The Rt Rev Mark Davies, the Roman Catholic Bishop of Shrewsbury, told churchgoers in Hattersley, Greater Manchester, that local communities "must stand as one" to avoid such deaths being accepted as "commonplace".
Pc Nicola Hughes, 23, and Pc Fiona Bone, 32, were attacked and killed on Tuesday as they responded to what they thought was a routine burglary call out on the Hattersley estate in Mottram.
Rev Davies led prayers for the officers, their families, friends and colleagues in a homily at morning Mass at St James the Great RC Church in Hattersley.
He said that Pc Hughes and Pc Bones were met with "merciless and ferocious violence" as they sought to protect the community.
He said: "Today, with so many across the world we remember and hold in our prayer these two police officers together with their families and loved ones and the many colleagues who deeply mourn their loss.
"We feel a sense of sorrow and outrage too. We recall how what is good in the dedicated service of the community met on our own streets with what is evil in the hate and violence which did not hesitate to indiscriminately kill.
"The sound of gunfire and a grenade exploding in the streets of this parish, the death of two young women fulfilling their duty, tragically reminds us that the police service stands as our last line of defence against the savagery of the jungle.
"If our children are not to grow up accepting the murders of Tuesday as commonplace then the police and the community must stand as one in defence of human life, overcoming whatever obstacles may prevent this trust.
"The police are there to protect us, but our protection must also be found within ourselves - in the moral values on which our homes and families are built, in the strength of our community. The commandments of God, St Augustine reminds us, were written first in our hearts before they were written on tablets of stone - they are accessible to everyone with a conscience.
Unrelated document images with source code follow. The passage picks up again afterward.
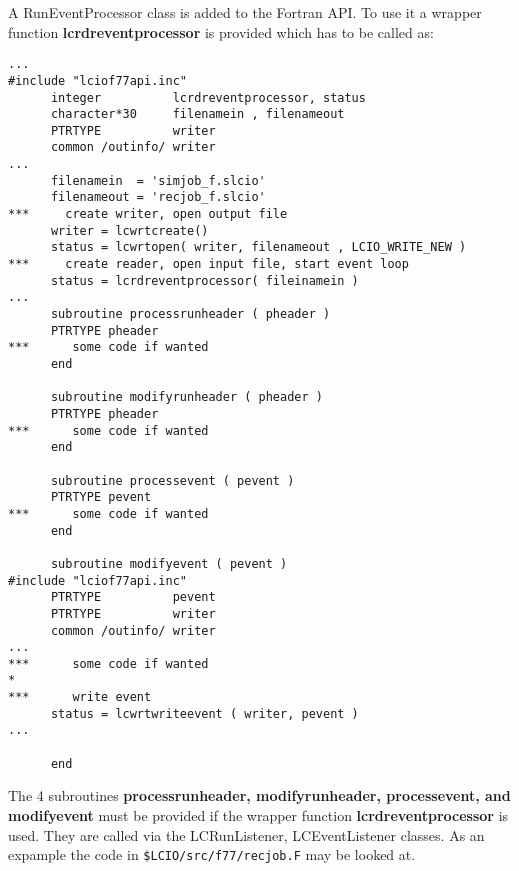 A RunEventProcessor class is added to the Fortran API. To use it a wrapper function {\bf lcrdreventprocessor}
is provided which has to be called as:
\begin{verbatim}
...
#include "lciof77api.inc"
      integer          lcrdreventprocessor, status
      character*30     filenamein , filenameout
      PTRTYPE          writer
      common /outinfo/ writer
...
      filenamein  = 'simjob_f.slcio'
      filenameout = 'recjob_f.slcio'
***     create writer, open output file
      writer = lcwrtcreate()
      status = lcwrtopen( writer, filenameout , LCIO_WRITE_NEW )
***     create reader, open input file, start event loop
      status = lcrdreventprocessor( fileinamein )
...
      subroutine processrunheader ( pheader )
      PTRTYPE pheader
***      some code if wanted
      end

      subroutine modifyrunheader ( pheader )
      PTRTYPE pheader
***      some code if wanted
      end

      subroutine processevent ( pevent )
      PTRTYPE pevent
***      some code if wanted
      end

      subroutine modifyevent ( pevent )
#include "lciof77api.inc"
      PTRTYPE          pevent
      PTRTYPE          writer
      common /outinfo/ writer
...
***      some code if wanted
*
***      write event
      status = lcwrtwriteevent ( writer, pevent )
...

      end
\end{verbatim}

The 4 subroutines {\bf processrunheader, modifyrunheader, processevent, and modifyevent} must be provided if
the wrapper function {\bf lcrdreventprocessor} is used. They are called via the LCRunListener, LCEventListener classes.
As an expample the code in \verb#$LCIO/src/f77/recjob.F# may be looked at.

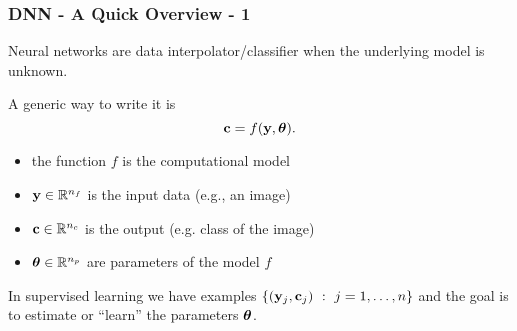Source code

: \documentclass[12pt,fleqn]{beamer}
\begin{document}
\begin{frame}\frametitle{DNN - A Quick Overview - 1}

Neural networks are data interpolator/classifier when the underlying model
is unknown.

\bigskip

A generic way to write it is
$$ {\bf c} = f({\bf y},{\boldsymbol \theta}). $$


\begin{itemize}
\item the function $f$ is the computational model
\item ${\bf y}\in\mathbb{R}^{n_f}$ is the input data (e.g., an image)
\item ${\bf c}\in\mathbb{R}^{n_c}$ is the output (e.g. class of the image)
\item ${\boldsymbol \theta}\in\mathbb{R}^{n_p}$ are parameters of the model $f$
\end{itemize}

In supervised learning we have examples $\{({\bf y}_j,{\bf c}_j) \ : \ j=1,\ldots,n\}$ and the goal
is to estimate or ``learn'' the parameters ${\boldsymbol \theta}$.

\end{frame}
\end{document}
"'You shall not kill' commands us in the name of God to value every human life as sacred. May these tragic events which have left everyone horrified, never allow us to lose sight of those commandments, those moral foundations on which the peace and life of our whole society is built."
Greater Manchester's Chief Constable, Sir Peter Fahy, has described how he has drawn strength after the "very, very dark day" of the murders, from his faith and belief that policing is a "calling" rather than a job.
In an interview with BBC One's Songs of Praise, Sir Peter said he has drawn strength from the "very, very dark day" when the two officers were killed by feeling that policing is a vocation rather than a job.
He said: "Greater Manchester police is a family and to have lost two colleagues this week in awful violent circumstances has just been devastating for the whole force and a very, very dark day.
"I think a lot of us feel passionately that policing is a vocation.
"It is a calling. I feel that in terms of my own faith but I know a lot of officers that don't have a faith, but feel exactly the same - that it is a vocation, that it's not just a job and I think that's almost what you go back to in difficult times and difficult circumstances that how unfair something may feel, how inadequate you may feel you do actually rely on that you're doing your best, and that this is your vocation."
Sir Peter also said he was proud to be part of an unarmed police force that uses "minimum force".
A number of remembrance services are being held today across the south Manchester area.
The Roman catholic bishop of Shrewsbury whose diocese covers the parish will be holding mass in the local church of St James the Great.
The Rt Reverend Mark Davies said: "In the face of events of such tragedy and evil of the magnitude that was visited on the streets of Mottram and Hattersley last week people turn in these moments to God.
They seek to pray and to hold in their prayers, to hold in their hearts, all those who have been involved in these events."
Yesterday, the family of a 15-year-old boy arrested on suspicion of helping Cregan said they were in "total disbelief".
The boy was detained at his school in Thameside, Manchester, on Friday by three plain-clothed officers who handcuffed him and led him away. He was held for six hours before being released on bail pending further inquiries.
Cregan, 29, was remanded in custody on Friday charged with the murders of Pcs Fiona Bone, 32, and Nicola Hughes, 23, of Greater Manchester Police, along with two further murders and four attempted murders.
The father of the arrested boy, who cannot be named, said: "My lad's never met Dale Cregan in his life. It's unbelievable.
"I understand that the police have a difficult job to do but it doesn't make any sense to me and I'm just trying to get to the bottom of how this could have happened."
Garry Shewan, Assistant Chief Constable at Greater Manchester Police, said: "This remains a complex and sensitive investigation and we continue to ask the public to search their conscience and urge anyone who has any information to contact us."
The chief constable of Wiltshire police also said that he plans to issue more officers with Taser stun guns to stop them feeling "vulnerable".
Patrick Geenty said: "Training more officers to use Tasers would do more to protect them ... I'm looking to see whether we can increase that."